Reproduce the data that follows precisely.

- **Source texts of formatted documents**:
• • •
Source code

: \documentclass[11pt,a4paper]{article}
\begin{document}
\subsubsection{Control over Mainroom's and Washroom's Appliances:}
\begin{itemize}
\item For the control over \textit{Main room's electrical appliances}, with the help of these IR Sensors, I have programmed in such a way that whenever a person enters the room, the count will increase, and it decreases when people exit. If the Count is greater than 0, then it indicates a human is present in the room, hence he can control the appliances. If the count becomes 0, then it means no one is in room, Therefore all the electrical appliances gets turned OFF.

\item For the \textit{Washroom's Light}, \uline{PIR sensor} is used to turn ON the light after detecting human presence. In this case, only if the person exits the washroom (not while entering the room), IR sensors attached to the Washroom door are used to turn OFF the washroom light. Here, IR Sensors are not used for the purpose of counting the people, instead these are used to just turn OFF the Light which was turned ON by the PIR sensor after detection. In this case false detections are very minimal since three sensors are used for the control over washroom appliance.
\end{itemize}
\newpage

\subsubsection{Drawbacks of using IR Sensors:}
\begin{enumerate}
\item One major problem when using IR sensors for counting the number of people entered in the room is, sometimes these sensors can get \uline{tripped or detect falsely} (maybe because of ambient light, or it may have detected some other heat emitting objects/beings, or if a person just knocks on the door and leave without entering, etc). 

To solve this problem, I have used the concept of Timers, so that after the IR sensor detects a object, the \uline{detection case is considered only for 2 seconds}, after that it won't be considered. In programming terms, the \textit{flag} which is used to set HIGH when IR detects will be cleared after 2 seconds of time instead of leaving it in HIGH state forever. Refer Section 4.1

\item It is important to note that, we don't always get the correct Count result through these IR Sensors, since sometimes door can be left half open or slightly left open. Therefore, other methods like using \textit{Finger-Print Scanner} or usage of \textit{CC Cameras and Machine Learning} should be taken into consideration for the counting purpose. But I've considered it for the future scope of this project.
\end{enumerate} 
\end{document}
• • •
- **Written response**:
Source code

: \documentclass[11pt,a4paper]{article}
\begin{document}
\subsubsection{Control over Mainroom's and Washroom's Appliances:}
\begin{itemize}
\item For the control over \textit{Main room's electrical appliances}, with the help of these IR Sensors, I have programmed in such a way that whenever a person enters the room, the count will increase, and it decreases when people exit. If the Count is greater than 0, then it indicates a human is present in the room, hence he can control the appliances. If the count becomes 0, then it means no one is in room, Therefore all the electrical appliances gets turned OFF.

\item For the \textit{Washroom's Light}, \uline{PIR sensor} is used to turn ON the light after detecting human presence. In this case, only if the person exits the washroom (not while entering the room), IR sensors attached to the Washroom door are used to turn OFF the washroom light. Here, IR Sensors are not used for the purpose of counting the people, instead these are used to just turn OFF the Light which was turned ON by the PIR sensor after detection. In this case false detections are very minimal since three sensors are used for the control over washroom appliance.
\end{itemize}
\newpage

\subsubsection{Drawbacks of using IR Sensors:}
\begin{enumerate}
\item One major problem when using IR sensors for counting the number of people entered in the room is, sometimes these sensors can get \uline{tripped or detect falsely} (maybe because of ambient light, or it may have detected some other heat emitting objects/beings, or if a person just knocks on the door and leave without entering, etc). 

To solve this problem, I have used the concept of Timers, so that after the IR sensor detects a object, the \uline{detection case is considered only for 2 seconds}, after that it won't be considered. In programming terms, the \textit{flag} which is used to set HIGH when IR detects will be cleared after 2 seconds of time instead of leaving it in HIGH state forever. Refer Section 4.1

\item It is important to note that, we don't always get the correct Count result through these IR Sensors, since sometimes door can be left half open or slightly left open. Therefore, other methods like using \textit{Finger-Print Scanner} or usage of \textit{CC Cameras and Machine Learning} should be taken into consideration for the counting purpose. But I've considered it for the future scope of this project.
\end{enumerate} 
\end{document}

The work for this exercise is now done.